I often create graphics and resources and share them freely. This page will serve as a one-stop location for me to post links for others to download and use these resources. Check back here regularly to see what’s new.
Black History Month Resources for the #HealthEd Classroom
Conversations about race and health is an area in which I have grown, but have much more work to do. I collate as many resources as I can and save them to a Pinterest board in order to return to them again and again. As we enter Black History Month, now is an opportune moment for you to explore the intersections of race and health and encourage your students to have conversations about disparity and inequity. It goes without saying that these conversations should be had often, and not just during any particular month. The African-American experience of health in America has often been a harsh one, and there is much to be done to address this. In this interactive calendar I have shared resources that highlight this experience, but also share links to stories of significant contributions to our subject from influential Black changemakers from the past and the present.

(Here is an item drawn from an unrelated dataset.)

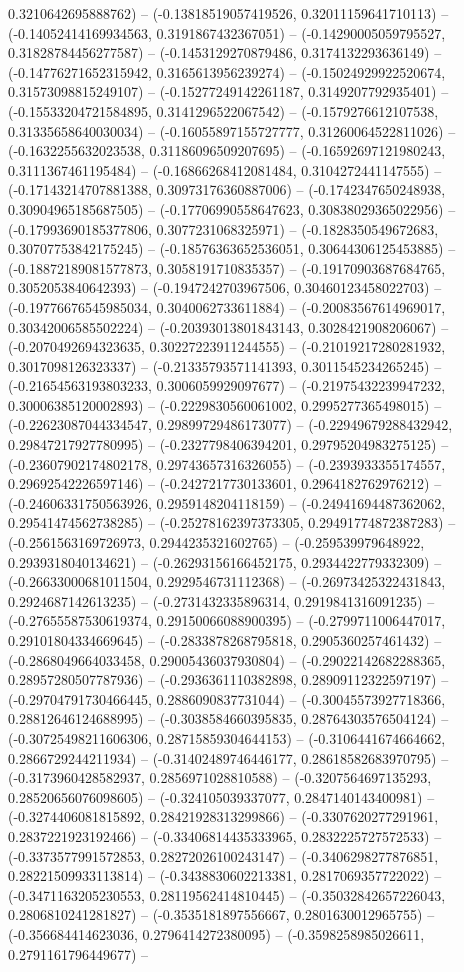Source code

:0.3210642695888762) -- (-0.13818519057419526, 0.32011159641710113) -- (-0.14052414169934563, 0.3191867432367051) -- (-0.14290005059795527, 0.31828784456277587) -- (-0.1453129270879486, 0.3174132293636149) -- (-0.14776271652315942, 0.3165613956239274) -- (-0.15024929922520674, 0.31573098815249107) -- (-0.15277249142261187, 0.3149207792935401) -- (-0.15533204721584895, 0.3141296522067542) -- (-0.1579276612107538, 0.31335658640030034) -- (-0.16055897155727777, 0.31260064522811026) -- (-0.1632255632023538, 0.31186096509207695) -- (-0.16592697121980243, 0.3111367461195484) -- (-0.16866268412081484, 0.3104272441147555) -- (-0.17143214707881388, 0.30973176360887006) -- (-0.1742347650248938, 0.30904965185687505) -- (-0.17706990558647623, 0.30838029365022956) -- (-0.17993690185377806, 0.3077231068325971) -- (-0.1828350549672683, 0.30707753842175245) -- (-0.18576363652536051, 0.30644306125453885) -- (-0.18872189081577873, 0.3058191710835357) -- (-0.19170903687684765, 0.3052053840642393) -- (-0.1947242703967506, 0.30460123458022703) -- (-0.19776676545985034, 0.3040062733611884) -- (-0.20083567614969017, 0.30342006585502224) -- (-0.20393013801843143, 0.3028421908206067) -- (-0.2070492694323635, 0.30227223911244555) -- (-0.21019217280281932, 0.3017098126323337) -- (-0.21335793571141393, 0.3011545234265245) -- (-0.21654563193803233, 0.3006059929097677) -- (-0.21975432239947232, 0.30006385120002893) -- (-0.2229830560061002, 0.2995277365498015) -- (-0.22623087044334547, 0.29899729486173077) -- (-0.22949679288432942, 0.29847217927780995) -- (-0.2327798406394201, 0.29795204983275125) -- (-0.23607902174802178, 0.29743657316326055) -- (-0.2393933355174557, 0.29692542226597146) -- (-0.2427217730133601, 0.2964182762976212) -- (-0.24606331750563926, 0.2959148204118159) -- (-0.24941694487362062, 0.29541474562738285) -- (-0.25278162397373305, 0.29491774872387283) -- (-0.2561563169726973, 0.2944235321602765) -- (-0.259539979648922, 0.2939318040134621) -- (-0.26293156166452175, 0.2934422779332309) -- (-0.26633000681011504, 0.2929546731112368) -- (-0.26973425322431843, 0.2924687142613235) -- (-0.2731432335896314, 0.2919841316091235) -- (-0.27655587530619374, 0.29150066088900395) -- (-0.2799711006447017, 0.29101804334669645) -- (-0.2833878268795818, 0.2905360257461432) -- (-0.2868049664033458, 0.29005436037930804) -- (-0.29022142682288365, 0.28957280507787936) -- (-0.2936361110382898, 0.28909112322597197) -- (-0.29704791730466445, 0.2886090837731044) -- (-0.30045573927718366, 0.28812646124688995) -- (-0.3038584660395835, 0.28764303576504124) -- (-0.30725498211606306, 0.28715859304644153) -- (-0.3106441674664662, 0.2866729244211934) -- (-0.31402489746446177, 0.28618582683970795) -- (-0.3173960428582937, 0.2856971028810588) -- (-0.3207564697135293, 0.28520656076098605) -- (-0.324105039337077, 0.2847140143400981) -- (-0.3274406081815892, 0.28421928313299866) -- (-0.3307620277291961, 0.2837221923192466) -- (-0.33406814435333965, 0.2832225727572533) -- (-0.3373577991572853, 0.28272026100243147) -- (-0.3406298277876851, 0.28221509933113814) -- (-0.3438830602213381, 0.2817069357722022) -- (-0.3471163205230553, 0.28119562414810445) -- (-0.35032842657226043, 0.2806810241281827) -- (-0.3535181897556667, 0.2801630012965755) -- (-0.356684414623036, 0.2796414272380095) -- (-0.3598258985026611, 0.2791161796449677) --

I welcome ALL feedback in response to my sharing of some of my favorite resources that you can use in your teaching, or for your own personal journey.
Using techniques covered in this VERY popular blog post on creating virtual classrooms, my choice boards are simple, and have been well received by students. Created in Canva, each board embeds links to 16 themed resources that can be used in a variety of ways. They are a great asynchronous opportunity, or can be used over time to boost knowledge of a particular topic. They would make great sub plan lessons too!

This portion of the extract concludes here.